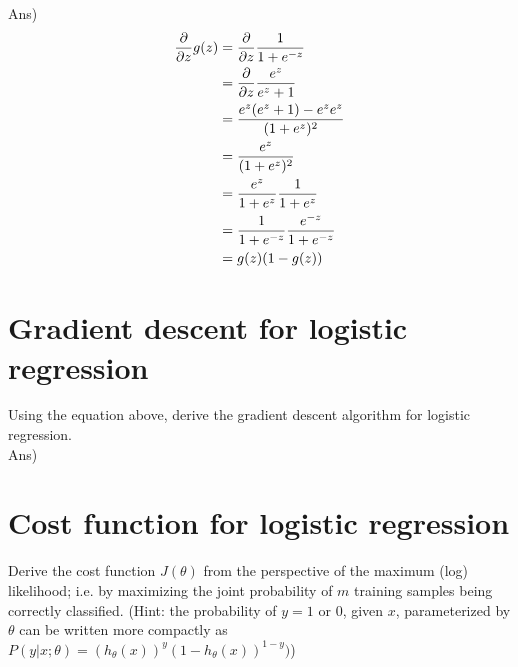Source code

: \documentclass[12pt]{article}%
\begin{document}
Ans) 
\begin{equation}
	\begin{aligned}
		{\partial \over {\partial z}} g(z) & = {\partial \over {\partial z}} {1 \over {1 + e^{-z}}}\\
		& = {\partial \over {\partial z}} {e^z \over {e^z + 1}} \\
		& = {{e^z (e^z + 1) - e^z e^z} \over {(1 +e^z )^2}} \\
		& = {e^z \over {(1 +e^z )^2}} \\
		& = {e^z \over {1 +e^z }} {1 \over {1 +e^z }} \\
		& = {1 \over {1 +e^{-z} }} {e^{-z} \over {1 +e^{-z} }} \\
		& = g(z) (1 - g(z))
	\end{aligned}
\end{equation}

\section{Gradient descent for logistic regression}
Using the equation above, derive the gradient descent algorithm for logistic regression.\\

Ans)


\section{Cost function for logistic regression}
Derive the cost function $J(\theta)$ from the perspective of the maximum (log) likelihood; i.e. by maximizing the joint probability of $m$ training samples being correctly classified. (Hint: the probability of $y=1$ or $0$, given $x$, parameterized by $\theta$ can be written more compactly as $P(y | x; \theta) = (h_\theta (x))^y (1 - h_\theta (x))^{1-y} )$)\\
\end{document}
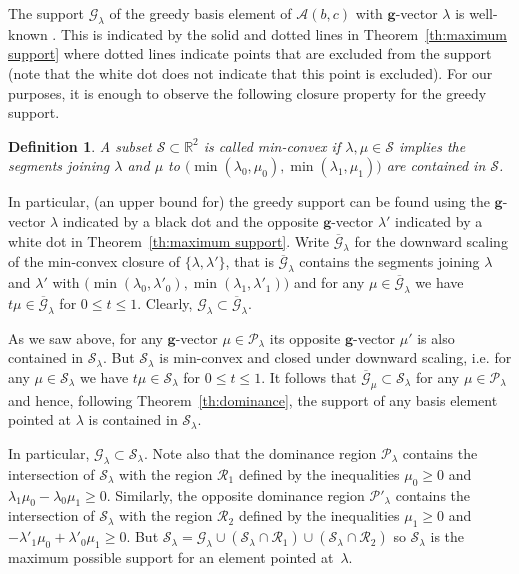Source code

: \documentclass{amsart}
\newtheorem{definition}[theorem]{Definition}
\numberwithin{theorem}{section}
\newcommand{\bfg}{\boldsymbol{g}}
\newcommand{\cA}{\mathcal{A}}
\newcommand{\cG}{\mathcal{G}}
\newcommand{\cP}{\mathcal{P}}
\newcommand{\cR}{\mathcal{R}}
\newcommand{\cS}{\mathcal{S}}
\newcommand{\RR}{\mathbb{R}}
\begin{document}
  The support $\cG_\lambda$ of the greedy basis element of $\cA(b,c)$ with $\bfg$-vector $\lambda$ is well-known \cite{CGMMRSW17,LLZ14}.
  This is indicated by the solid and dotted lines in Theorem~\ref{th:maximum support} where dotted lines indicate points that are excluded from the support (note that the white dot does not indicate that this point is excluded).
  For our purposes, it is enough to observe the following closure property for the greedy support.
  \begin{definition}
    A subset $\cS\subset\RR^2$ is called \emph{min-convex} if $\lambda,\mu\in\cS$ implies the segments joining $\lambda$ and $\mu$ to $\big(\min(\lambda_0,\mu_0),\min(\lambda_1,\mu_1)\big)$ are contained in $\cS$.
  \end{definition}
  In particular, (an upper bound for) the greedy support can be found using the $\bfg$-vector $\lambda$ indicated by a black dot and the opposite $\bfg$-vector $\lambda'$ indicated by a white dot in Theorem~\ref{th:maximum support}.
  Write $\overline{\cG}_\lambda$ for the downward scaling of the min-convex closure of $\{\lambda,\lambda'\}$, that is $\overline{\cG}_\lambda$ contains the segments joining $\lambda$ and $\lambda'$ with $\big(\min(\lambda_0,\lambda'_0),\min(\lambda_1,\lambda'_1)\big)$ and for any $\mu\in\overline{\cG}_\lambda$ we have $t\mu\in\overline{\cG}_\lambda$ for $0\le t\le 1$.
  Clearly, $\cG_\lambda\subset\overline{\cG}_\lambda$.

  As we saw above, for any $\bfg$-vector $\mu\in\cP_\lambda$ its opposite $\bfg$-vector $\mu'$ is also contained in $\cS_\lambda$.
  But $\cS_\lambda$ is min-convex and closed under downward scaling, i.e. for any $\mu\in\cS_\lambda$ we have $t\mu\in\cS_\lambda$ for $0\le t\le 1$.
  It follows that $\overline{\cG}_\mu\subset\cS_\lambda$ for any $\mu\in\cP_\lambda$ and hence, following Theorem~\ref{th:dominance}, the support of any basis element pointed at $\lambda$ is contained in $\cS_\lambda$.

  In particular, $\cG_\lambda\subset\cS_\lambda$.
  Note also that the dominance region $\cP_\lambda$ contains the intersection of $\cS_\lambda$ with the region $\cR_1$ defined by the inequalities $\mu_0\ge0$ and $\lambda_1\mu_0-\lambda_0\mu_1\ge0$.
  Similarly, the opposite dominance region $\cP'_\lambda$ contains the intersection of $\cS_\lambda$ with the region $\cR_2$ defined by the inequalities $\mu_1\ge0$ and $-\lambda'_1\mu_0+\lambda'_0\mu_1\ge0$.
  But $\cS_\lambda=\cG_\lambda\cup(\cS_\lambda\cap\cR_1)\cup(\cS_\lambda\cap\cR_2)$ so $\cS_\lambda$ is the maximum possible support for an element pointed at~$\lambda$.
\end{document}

•••

WHAT TO DO:
"logistic" is the word to look for; copy every line of the data that has it.

YOUR SOLUTION:
\section{Gradient descent for logistic regression}
Using the equation above, derive the gradient descent algorithm for logistic regression.\\
\section{Cost function for logistic regression}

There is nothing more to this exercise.